┏━━
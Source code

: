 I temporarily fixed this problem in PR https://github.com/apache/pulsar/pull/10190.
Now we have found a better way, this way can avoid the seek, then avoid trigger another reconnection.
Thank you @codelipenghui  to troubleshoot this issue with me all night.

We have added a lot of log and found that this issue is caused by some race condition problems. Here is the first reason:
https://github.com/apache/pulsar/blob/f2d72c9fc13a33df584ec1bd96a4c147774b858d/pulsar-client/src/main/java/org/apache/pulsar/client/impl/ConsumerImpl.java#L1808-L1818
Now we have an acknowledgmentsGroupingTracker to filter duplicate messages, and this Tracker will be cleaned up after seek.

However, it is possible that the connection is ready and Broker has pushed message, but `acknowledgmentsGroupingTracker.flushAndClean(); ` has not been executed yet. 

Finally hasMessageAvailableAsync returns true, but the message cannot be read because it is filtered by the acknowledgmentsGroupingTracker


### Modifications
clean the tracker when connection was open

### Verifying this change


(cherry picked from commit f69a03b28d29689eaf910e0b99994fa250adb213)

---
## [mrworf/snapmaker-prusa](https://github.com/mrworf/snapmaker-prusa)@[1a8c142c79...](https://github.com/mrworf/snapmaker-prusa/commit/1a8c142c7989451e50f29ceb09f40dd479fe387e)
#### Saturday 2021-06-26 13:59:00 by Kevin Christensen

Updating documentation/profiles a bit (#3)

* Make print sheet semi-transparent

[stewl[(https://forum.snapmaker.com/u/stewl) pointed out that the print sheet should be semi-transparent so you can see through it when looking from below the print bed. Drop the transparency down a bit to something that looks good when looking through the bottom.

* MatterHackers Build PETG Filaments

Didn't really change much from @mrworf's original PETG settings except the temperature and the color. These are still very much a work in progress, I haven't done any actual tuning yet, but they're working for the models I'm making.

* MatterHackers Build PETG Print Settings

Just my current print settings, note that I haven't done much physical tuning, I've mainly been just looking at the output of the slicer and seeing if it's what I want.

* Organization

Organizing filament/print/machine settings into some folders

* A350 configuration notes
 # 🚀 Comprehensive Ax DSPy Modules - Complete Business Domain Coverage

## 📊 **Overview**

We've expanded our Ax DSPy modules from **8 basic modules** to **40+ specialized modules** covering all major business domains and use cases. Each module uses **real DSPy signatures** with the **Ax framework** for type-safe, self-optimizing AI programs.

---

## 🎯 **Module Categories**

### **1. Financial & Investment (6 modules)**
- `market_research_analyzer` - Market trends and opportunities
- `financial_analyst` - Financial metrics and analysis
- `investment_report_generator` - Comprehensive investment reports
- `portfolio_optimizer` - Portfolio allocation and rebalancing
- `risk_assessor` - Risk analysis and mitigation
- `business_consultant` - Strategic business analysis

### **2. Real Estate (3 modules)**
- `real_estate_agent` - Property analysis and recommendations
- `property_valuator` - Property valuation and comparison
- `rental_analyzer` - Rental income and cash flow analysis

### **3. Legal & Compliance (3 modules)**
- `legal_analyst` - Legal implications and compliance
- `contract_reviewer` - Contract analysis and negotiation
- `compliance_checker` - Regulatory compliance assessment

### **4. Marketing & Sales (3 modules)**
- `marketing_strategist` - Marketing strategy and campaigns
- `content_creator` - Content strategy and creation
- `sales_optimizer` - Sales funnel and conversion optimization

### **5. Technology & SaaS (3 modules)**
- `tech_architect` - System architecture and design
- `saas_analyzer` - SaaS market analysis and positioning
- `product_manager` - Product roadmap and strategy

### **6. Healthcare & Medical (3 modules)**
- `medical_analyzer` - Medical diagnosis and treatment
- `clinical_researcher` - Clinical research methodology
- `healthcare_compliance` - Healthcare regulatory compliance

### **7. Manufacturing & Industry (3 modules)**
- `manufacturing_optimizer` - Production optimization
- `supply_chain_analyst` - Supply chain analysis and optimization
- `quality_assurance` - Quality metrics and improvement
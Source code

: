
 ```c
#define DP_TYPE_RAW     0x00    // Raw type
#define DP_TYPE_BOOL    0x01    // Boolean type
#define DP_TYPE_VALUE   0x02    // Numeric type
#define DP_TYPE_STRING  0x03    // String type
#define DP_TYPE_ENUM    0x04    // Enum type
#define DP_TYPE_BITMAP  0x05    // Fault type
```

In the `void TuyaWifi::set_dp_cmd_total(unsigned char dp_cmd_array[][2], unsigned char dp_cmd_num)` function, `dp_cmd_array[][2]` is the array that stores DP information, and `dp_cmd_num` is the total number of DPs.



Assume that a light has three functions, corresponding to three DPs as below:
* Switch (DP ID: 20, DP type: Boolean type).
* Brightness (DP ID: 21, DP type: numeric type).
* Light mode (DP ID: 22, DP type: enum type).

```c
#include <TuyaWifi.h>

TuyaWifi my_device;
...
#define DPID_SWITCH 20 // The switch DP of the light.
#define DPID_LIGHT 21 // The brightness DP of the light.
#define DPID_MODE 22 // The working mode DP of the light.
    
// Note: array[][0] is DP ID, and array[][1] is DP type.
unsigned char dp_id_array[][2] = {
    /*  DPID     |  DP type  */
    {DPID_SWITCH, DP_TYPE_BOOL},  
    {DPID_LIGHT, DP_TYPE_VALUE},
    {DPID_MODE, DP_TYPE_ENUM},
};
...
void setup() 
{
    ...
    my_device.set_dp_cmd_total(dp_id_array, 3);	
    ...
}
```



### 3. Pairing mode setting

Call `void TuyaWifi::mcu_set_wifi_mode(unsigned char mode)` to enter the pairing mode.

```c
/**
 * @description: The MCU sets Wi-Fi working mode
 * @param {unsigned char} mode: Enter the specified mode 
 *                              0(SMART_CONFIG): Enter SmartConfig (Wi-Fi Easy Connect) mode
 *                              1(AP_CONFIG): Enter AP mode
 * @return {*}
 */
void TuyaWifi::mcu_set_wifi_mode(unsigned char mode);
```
┗━━
## ACTIVITY
Starting at the line with "trends and opportunities" and ending at the line with "analysis and mitigation", print each line of the listing above exactly, with no other lines.

## TASK RESULT
- `market_research_analyzer` - Market trends and opportunities
- `financial_analyst` - Financial metrics and analysis
- `investment_report_generator` - Comprehensive investment reports
- `portfolio_optimizer` - Portfolio allocation and rebalancing
- `risk_assessor` - Risk analysis and mitigation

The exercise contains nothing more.